* **What you have to do**
Whenever the string "Storage" turns up in a line below, that line should be copied.

* **Supplied data**
________________

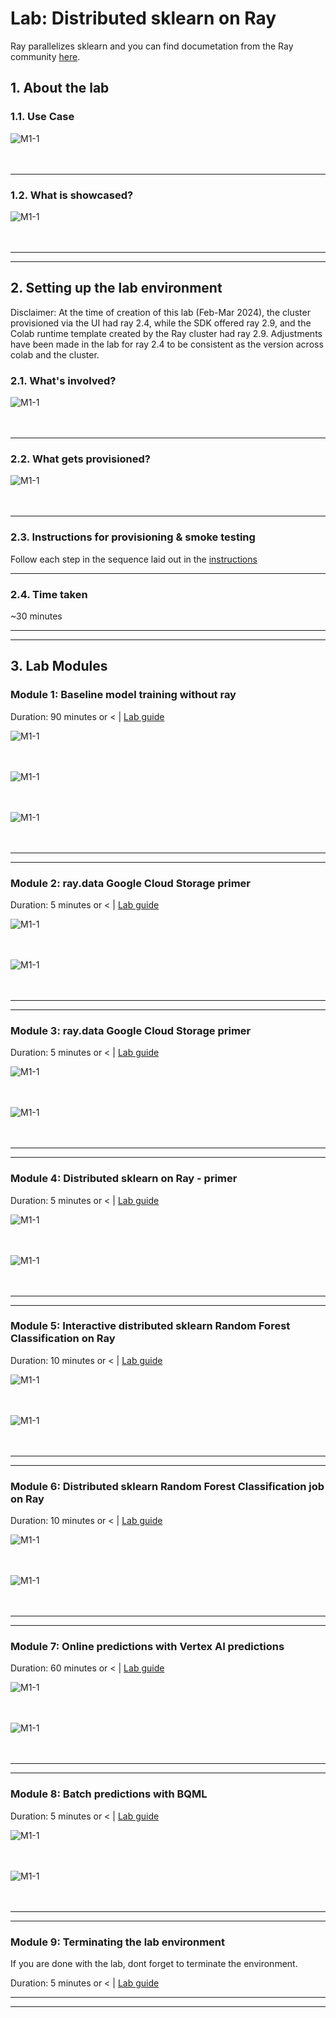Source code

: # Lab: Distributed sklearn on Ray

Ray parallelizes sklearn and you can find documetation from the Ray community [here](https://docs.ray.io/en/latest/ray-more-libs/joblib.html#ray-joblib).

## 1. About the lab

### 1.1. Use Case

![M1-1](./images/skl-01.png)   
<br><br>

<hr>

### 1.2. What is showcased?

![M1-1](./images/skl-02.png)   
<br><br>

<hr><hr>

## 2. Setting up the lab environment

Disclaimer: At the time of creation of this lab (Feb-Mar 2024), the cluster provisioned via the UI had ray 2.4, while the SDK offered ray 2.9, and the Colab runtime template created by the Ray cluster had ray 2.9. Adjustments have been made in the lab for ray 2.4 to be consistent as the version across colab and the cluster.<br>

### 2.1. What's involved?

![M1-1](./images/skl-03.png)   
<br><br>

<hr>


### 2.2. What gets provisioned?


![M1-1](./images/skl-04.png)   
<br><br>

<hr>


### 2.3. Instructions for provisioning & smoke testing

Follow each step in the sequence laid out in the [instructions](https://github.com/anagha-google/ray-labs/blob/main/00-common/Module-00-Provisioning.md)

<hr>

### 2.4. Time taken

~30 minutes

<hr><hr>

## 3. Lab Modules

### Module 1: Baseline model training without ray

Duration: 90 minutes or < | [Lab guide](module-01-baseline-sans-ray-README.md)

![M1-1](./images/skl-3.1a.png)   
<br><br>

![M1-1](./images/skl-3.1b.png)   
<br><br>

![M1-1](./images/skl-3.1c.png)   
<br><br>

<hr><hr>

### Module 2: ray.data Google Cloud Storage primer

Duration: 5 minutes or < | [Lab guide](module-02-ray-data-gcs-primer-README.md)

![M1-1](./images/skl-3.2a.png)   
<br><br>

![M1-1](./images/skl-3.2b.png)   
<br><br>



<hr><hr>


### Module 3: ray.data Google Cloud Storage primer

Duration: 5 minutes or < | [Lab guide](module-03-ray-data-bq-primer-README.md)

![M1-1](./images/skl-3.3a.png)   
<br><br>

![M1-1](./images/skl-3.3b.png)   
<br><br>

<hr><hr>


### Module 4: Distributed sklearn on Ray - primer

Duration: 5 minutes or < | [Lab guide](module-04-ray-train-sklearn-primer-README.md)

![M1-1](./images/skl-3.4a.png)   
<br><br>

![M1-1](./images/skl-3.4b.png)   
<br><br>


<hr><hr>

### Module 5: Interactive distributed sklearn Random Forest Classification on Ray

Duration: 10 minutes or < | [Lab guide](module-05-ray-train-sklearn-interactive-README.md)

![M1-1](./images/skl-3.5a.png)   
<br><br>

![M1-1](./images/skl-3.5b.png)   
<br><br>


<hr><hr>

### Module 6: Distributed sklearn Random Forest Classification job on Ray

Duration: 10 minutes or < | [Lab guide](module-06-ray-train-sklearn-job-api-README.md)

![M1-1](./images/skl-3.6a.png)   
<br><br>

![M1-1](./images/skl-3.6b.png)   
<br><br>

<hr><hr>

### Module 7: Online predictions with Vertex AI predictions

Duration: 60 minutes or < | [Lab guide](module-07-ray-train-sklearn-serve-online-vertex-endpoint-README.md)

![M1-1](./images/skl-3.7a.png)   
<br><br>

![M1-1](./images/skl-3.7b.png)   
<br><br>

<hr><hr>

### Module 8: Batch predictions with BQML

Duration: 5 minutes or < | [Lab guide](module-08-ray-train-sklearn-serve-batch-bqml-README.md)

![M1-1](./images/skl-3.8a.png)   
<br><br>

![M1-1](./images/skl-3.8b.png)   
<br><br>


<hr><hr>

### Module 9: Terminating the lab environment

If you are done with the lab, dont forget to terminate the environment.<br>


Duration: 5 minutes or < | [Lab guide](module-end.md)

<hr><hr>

________________

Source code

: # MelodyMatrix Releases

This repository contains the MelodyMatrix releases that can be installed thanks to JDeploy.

________________

* **Finished task**
### Module 2: ray.data Google Cloud Storage primer
### Module 3: ray.data Google Cloud Storage primer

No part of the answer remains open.